Westboro Trial: Week 1 Summary


The lawsuit against Westboro Baptist Church in U.S. District Court in Baltimore has ended it’s first week. The civil trial before a jury is expected to last until November 1. News reports have been rather spotty this week.

At issue is whether or not the actions of the Westboro Baptist Church during the funeral service for Lance Cpl. Matthew Snyder intentionally inflicted emotional distress on his father, Albert Snyder and whether or not they violated a private funeral service.

I’m not able to glean anything new out of the reported testimony this week.

Members of Westboro Baptist Church testified that the Snyders were not able to see the demonstration, that they had complied completely with law enforcement restrictions on the location for their demonstrations (1000 feet away), and that their right to free speech in this country and their God-given mandate for calling this nation to repentance should not be denied.

Albert Snyder declared that Westboro Baptist Church made the funeral a media circus.

The Baltimore Sun reported on Wednesday …

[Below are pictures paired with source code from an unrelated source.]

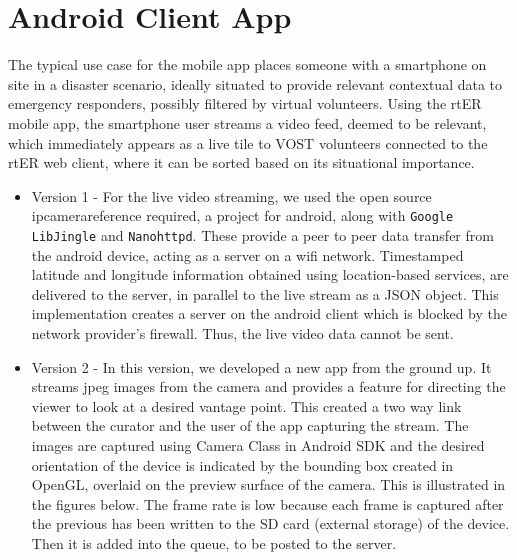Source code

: \section{Android Client App}
The typical use case for the mobile app places someone with a smartphone on site in a disaster scenario, ideally situated to provide relevant contextual data to emergency responders, possibly filtered by virtual volunteers. Using the rtER mobile app, the smartphone user streams a video feed, deemed to be relevant, which immediately appears as a live tile to VOST volunteers connected to the rtER web client, where it can be sorted based on its situational importance.

	\begin{itemize}
		\item Version 1 -  For the live video streaming, we used the open source ipcamera{reference required}, a project for android, along with \texttt{Google LibJingle} and \texttt{Nanohttpd}. These provide a peer to peer data transfer from the android device, acting as a server on a wifi network. Timestamped latitude and longitude information obtained using location-based services, are delivered to the server, in parallel to the live stream as a JSON object. This implementation creates a server on the android client which is blocked by the network provider’s firewall. Thus, the live video data cannot be sent.
		\item Version 2 - In this version, we developed a new app from the ground up. It streams jpeg images from the camera and provides a feature for directing the viewer to look at a desired vantage point. This created a two way link between the curator and the user of the app capturing the stream. The images are captured using Camera Class in Android SDK and the desired orientation of the device is indicated by the bounding box created in OpenGL, overlaid on the preview surface of the camera. This is illustrated in the figures below. The frame rate is low because each frame is captured after the previous has been written to the SD card (external storage) of the device. Then it is added into the queue, to be posted to the server.
\begin{figure}
\begin{center}

\end{center}
\end{figure}
\end{itemize}
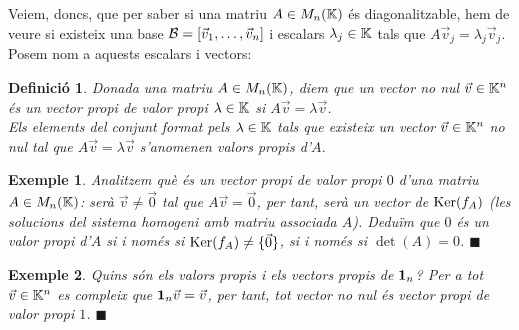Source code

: \documentclass[
  11pt,
]{book}
\numberwithin{dummy}{section}
\theoremstyle{maincolornumbox}
\theoremstyle{blacknumex}
\newtheorem{exampleT}{Exemple}[chapter]
\theoremstyle{blacknumbox}
\newtheorem{definitionT}{Definició}[chapter]
\theoremstyle{maincolornum}
\newenvironment{definition}{\begin{dBox}\begin{definitionT}}{\end{definitionT}\end{dBox}}
\newenvironment{example}{\begin{exampleT}}{\hfill{\tiny\ensuremath{\blacksquare}}\end{exampleT}}
\begin{document}
Veiem, doncs, que per saber si una matriu \(A\in M_n(\mathbb{K})\) és
diagonalitzable, hem de veure si existeix una base
\(\mathcal{B}=[\vec v_1, \dots, \vec v_n]\) i escalars \(\lambda_j\in\mathbb{K}\) tals que
\(A\vec v_j=\lambda_j \vec v_j\). Posem nom a aquests escalars i vectors:

\begin{definition}
\protect\hypertarget{def:vapivep}{}\label{def:vapivep}Donada una matriu \(A\in M_n(\mathbb{K})\),
diem que un vector no nul \(\vec v\in \mathbb{K}^n\) és un \emph{vector propi} de
\emph{valor propi} \(\lambda \in \mathbb{K}\) si \(A\vec v=\lambda \vec v\).\\
Els elements del conjunt format pels \(\lambda\in \mathbb{K}\) tals que existeix
un vector \(\vec v\in\mathbb{K}^n\) no nul tal que \(A\vec v=\lambda \vec v\)
s'anomenen \emph{valors propis d'\(A\)}.
\end{definition}

\begin{example}
Analitzem què és un vector propi de valor propi \(0\) d'una matriu
\(A\in M_n(\mathbb{K})\): serà \(\vec v\neq \vec 0\) tal que \(A\vec v=\vec 0\), per
tant, serà un vector de \(\operatorname{Ker}(f_A)\) (les solucions del sistema homogeni
amb matriu associada \(A\)). Deduïm que \(0\) és un valor propi d'\(A\) si i
només si \(\operatorname{Ker}(f_A)\neq \{\vec 0\}\), si i només si \(\det(A)=0\).
\end{example}

\begin{example}
\protect\hypertarget{exm:nuclivap0}{}\label{exm:nuclivap0}Quins són els valors propis i
els vectors propis de \(\mathbf{1}_n\)? Per a tot \(\vec v\in\mathbb{K}^n\) es compleix que
\(\mathbf{1}_n\vec v=\vec v\), per tant, tot vector no nul és vector propi de
valor propi \(1\).
\end{example}
\end{document}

U.S. District Judge Richard D. Bennett instructed jurors at the start of testimony Tuesday that the First Amendment protection of free speech has limits, including vulgar, offensive and shocking statements. Bennett said the jurors must decide “whether the defendant’s actions would be highly offensive to a reasonable person, whether they were extreme and outrageous, and whether these actions were so offensive and shocking as to not be entitled to First Amendment protection.”

The fireworks many are looking for (again from the Baltimore Sun) …

The church’s founder and pastor, Fred Phelps, took the stand after Snyder and prompted a strong admonition from [Judge] Bennett when the pastor said he had not considered whether children would see a sign carried by protesters with the words “Semper Fi Fags” and two stick figures that appeared to be engaged in sodomy.

“No, it’s an irrelevancy,” Phelps said.

“Just answer the question, sir. Don’t determine what’s relevant or not relevant. You just answer the question,” Bennett said.

I’m convinced that the attitudes displayed by members of Westboro Baptist Church will not help their cause, but I believe that they may very likely prevail in this case. I’ll be watching for the verdict.